The reason for that is that in adult literary fiction, stories are there on sufferance. Other things are felt to be more important: technique, style, literary knowingness. Adult writers who deal in straightforward stories find themselves sidelined into a genre such as crime or science fiction, where no one expects literary craftsmanship.
But stories are vital. Stories never fail us because, as Isaac Bashevis Singer says, “events never grow stale.” There’s more wisdom in a story than in volumes of philosophy. …
…what characterizes the best of children’s authors is that they’re not embarrassed to tell stories. They know how important stories are, and they know, too, that if you start telling a story you’ve got to carry on till you get to the end. And you can’t provide two ends, either, and invite the reader to choose between them. Or as in a highly praised recent adult novel I’m about to stop reading, three different beginnings. In a book for children you can’t put the plot on hold while you cut artistic capers for the amusement of your sophisticated readers, because, thank God, your readers are not sophisticated. They’ve got more important things in mind than your dazzling skill with wordplay. They want to know what happens next.
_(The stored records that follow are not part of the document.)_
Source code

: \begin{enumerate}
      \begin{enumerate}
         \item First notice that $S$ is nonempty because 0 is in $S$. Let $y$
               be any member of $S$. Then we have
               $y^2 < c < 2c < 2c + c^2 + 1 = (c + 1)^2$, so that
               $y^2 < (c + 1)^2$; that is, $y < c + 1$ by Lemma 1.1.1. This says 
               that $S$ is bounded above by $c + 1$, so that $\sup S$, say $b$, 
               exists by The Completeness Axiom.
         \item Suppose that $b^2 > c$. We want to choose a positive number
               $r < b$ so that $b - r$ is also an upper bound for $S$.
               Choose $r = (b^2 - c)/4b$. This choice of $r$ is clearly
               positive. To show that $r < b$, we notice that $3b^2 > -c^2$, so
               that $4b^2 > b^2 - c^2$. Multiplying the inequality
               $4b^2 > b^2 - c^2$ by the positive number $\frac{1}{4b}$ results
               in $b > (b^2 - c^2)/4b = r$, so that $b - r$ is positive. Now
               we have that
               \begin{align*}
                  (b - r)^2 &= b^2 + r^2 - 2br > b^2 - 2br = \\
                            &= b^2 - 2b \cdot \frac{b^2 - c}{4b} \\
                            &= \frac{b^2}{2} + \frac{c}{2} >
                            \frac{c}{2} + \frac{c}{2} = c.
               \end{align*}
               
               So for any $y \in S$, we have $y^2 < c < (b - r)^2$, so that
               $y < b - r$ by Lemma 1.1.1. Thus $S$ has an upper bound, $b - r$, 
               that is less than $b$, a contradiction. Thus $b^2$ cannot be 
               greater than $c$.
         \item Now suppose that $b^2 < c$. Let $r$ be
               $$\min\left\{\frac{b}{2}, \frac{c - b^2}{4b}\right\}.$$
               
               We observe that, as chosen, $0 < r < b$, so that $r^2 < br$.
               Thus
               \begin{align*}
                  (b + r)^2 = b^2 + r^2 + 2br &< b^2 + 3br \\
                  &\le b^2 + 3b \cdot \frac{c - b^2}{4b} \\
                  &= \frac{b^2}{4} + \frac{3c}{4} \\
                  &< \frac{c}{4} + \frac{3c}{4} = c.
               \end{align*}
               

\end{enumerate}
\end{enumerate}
Now I don’t mean children are supernaturally wise little angels gifted with the power of seeing the truth that the dull eyes of adults miss. They’re not. They’re ignorant little savages, most of them. But they know what they need, and they go for it with the intensity of passion, and what they need is stories. Why do they spend so much time watching TV? They’re not watching documentaries about Eastern Europe or programs about politics. They’re watching drama, film, story. They can’t get enough of it. There’s a hunger for stories in all of us, adults too. We need stories so much that we’re even willing to read bad books to get them, if the good books won’t supply them. We all need stories, but children are more frank about it; cultured adults, on the other hand, those limp and jaded creatures who think it more important to seem sophisticated than to admit to simplicity, find it harder both to write and to read novels that don’t come with a prophylactic garnish of irony. ….We don’t need lists of rights and wrongs, tables of do’s and don’ts: we need books, time, and silence. Thou shalt not is soon forgotten, but Once upon a time lasts forever.”